→ **Extracted information**
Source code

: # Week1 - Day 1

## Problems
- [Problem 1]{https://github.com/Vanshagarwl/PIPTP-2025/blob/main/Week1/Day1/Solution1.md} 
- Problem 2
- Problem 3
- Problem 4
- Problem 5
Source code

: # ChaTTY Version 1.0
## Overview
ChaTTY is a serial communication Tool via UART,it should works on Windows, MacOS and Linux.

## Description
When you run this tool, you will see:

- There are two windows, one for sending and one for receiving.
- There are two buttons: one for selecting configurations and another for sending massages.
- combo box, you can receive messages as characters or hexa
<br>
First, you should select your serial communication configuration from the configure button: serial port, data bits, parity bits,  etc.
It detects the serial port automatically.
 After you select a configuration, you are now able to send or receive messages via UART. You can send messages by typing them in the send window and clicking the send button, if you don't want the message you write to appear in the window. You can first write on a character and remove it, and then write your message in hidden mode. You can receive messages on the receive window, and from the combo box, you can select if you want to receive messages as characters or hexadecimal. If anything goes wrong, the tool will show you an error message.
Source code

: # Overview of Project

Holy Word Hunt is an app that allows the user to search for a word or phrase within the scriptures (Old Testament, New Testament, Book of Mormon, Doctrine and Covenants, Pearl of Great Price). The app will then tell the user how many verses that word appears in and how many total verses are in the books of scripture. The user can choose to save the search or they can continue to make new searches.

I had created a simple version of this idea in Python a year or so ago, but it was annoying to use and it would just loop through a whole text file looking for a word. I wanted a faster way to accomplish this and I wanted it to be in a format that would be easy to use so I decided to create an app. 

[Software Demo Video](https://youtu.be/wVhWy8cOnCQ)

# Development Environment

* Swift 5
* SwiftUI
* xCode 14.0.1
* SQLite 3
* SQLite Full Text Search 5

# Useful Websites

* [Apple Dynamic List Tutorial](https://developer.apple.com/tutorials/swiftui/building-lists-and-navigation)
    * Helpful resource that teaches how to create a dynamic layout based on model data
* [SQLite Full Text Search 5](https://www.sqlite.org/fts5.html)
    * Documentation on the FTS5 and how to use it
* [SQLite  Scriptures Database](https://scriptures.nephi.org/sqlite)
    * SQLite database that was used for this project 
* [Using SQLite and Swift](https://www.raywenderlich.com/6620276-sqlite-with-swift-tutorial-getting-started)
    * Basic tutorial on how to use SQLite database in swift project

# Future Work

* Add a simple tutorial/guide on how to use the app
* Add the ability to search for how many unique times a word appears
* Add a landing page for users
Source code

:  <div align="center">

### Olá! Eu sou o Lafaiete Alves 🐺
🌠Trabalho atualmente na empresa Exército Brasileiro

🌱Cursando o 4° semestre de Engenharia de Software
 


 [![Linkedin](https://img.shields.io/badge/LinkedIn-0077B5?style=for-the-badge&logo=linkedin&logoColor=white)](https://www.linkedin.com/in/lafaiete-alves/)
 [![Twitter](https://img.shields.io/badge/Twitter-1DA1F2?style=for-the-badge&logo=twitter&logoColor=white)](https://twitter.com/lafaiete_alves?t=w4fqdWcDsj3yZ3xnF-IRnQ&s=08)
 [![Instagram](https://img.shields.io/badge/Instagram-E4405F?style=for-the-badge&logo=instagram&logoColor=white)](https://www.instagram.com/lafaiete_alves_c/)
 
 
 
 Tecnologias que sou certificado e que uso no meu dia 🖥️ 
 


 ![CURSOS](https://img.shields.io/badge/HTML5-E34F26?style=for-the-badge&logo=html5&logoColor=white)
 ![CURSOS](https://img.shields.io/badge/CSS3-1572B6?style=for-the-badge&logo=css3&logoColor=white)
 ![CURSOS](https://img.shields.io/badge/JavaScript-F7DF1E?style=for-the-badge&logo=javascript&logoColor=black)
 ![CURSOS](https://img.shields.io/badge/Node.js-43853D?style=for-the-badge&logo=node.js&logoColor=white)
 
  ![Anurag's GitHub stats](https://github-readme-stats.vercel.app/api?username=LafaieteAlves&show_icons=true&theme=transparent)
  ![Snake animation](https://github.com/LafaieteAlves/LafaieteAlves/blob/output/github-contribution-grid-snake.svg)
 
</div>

==

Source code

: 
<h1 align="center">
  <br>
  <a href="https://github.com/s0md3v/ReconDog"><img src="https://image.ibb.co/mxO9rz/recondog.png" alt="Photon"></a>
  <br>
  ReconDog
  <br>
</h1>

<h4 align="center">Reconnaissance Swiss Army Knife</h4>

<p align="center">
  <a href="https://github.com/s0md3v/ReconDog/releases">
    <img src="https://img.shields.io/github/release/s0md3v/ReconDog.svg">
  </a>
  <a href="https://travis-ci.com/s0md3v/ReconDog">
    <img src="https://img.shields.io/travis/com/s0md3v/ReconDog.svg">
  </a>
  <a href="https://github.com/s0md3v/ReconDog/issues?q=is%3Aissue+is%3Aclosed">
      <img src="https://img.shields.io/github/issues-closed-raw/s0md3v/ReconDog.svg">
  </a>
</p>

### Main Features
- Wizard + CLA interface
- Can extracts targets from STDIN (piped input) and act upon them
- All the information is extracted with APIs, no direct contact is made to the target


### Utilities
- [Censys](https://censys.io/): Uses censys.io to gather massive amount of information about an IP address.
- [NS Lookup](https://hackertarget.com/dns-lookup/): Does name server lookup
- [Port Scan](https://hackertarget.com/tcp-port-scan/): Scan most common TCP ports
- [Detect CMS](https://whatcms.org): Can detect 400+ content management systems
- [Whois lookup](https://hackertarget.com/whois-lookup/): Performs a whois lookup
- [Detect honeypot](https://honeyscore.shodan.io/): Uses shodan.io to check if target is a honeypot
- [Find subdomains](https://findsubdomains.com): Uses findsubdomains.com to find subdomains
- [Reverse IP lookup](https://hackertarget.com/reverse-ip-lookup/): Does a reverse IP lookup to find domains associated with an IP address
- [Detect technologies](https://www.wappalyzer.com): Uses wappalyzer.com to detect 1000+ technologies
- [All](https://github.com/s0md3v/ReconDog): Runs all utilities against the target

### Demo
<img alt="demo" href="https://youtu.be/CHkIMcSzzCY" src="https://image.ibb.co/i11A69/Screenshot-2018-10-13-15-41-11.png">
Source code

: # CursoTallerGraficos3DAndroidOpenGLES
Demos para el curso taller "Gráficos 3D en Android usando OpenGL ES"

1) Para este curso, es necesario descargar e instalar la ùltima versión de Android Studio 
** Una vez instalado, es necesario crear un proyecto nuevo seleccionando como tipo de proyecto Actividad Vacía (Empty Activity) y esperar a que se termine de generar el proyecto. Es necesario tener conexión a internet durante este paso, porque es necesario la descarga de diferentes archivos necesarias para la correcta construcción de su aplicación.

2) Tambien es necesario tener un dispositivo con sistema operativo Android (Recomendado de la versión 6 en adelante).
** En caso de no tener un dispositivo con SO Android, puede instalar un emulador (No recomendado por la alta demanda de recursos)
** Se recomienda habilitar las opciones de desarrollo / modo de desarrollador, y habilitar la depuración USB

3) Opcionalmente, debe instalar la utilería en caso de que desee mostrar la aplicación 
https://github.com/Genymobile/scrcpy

→ **What is required**
Each line of the data that has the string "image" should be returned.

→ **Solution**
  <a href="https://github.com/s0md3v/ReconDog"><img src="https://image.ibb.co/mxO9rz/recondog.png" alt="Photon"></a>
<img alt="demo" href="https://youtu.be/CHkIMcSzzCY" src="https://image.ibb.co/i11A69/Screenshot-2018-10-13-15-41-11.png">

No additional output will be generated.